Они оставили Мерседес на паркинге у Центрального вокзала. Рядом валялись перевернутые мусорные контейнеры, тротуар был весь засыпан мусором. Поднялись по лестнице на второй этаж, в ресторан, где было еще грязнее и отвратительнее, мраморный пол казался залитым грязным жиром. Белую скатерть на столе украшали многочисленные пятна и дыра, прожженная сигаретой. Тони Хури заказал пять порций шашлыка и тарелку мелко нарезанной петрушки. Ел он жадно, с нервной ненасытностью. Между прочим упомянул, что сигареты, которые они и впредь будут импортировать, — откровенная подделка, что фирмой-производителем «Филип Моррис» там и не пахнет, а делают их на Кипре, и что он уже обработал, «смазал оливковым маслом» этот рынок. Намекнул Бояну, что есть возможность расширить бизнес за счет импорта алкоголя. На данный момент это нерентабельно, потому что каждая бутылка, проходя через таможню, дорожает на три доллара, остается ничтожная прибыль.

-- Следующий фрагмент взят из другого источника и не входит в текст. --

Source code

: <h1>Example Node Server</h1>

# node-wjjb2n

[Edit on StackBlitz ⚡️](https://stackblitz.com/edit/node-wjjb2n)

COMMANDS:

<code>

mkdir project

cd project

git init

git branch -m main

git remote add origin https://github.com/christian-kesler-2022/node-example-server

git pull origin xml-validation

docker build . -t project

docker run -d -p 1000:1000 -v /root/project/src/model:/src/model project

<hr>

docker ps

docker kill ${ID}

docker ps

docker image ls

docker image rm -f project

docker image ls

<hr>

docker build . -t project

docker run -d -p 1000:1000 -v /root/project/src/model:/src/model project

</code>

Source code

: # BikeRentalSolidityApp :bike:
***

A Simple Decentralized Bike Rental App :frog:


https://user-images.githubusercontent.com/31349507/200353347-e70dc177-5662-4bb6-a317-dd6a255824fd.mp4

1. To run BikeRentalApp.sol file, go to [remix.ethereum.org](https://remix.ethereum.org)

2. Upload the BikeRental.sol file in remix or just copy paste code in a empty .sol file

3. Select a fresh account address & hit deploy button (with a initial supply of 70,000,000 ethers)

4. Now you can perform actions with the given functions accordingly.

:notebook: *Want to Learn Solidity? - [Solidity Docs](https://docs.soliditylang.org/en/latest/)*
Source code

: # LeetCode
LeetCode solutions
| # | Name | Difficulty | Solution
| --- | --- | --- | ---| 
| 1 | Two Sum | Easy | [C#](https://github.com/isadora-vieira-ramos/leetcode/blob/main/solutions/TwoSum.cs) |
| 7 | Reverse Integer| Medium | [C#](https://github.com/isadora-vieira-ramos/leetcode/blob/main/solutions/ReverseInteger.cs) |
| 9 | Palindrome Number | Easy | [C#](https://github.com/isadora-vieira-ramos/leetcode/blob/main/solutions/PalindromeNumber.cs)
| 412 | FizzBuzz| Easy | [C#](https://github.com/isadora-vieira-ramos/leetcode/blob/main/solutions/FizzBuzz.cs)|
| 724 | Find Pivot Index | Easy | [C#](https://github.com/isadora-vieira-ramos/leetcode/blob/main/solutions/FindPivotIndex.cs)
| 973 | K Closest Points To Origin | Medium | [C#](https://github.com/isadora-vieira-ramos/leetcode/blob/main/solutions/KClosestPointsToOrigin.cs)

— Но если провести виски через реэкспорт, якобы вывозя в Румынию или Македонию, а на самом деле продавать здесь, в Болгарии, то таможенные сборы отпадут, господин Тилев. Это уже ваша забота — читайте законы, ищите лазейки и действуйте!
Хури также намекнул Бояну, что в смутные времена демократии профсоюзы размножаются почкованием, приобретая особое значение, поэтому, если они хотят, чтобы «Юнион табако» стал солидной фирмой с солидным капиталом, им придется заручиться «сладкой и безотказной любовью» (здесь Тони ему подмигнул) руководителей всех синдикатов. Без Генерала им тут не обойтись. Тот, наверное, поможет. Для этого необходимы терпение и особые связи. Он щелкнул пальцами, как фокусник, доел третью порцию шашлыка и довольно потер ладони.
— Это мой стратегический замысел. Иначе «Юнион табако» останется вошью на аркане. Я обеспечиваю деньги, вы с Генералом — влияние. Вы умный человек. Вам и карты в руки. Читайте законы и действуйте.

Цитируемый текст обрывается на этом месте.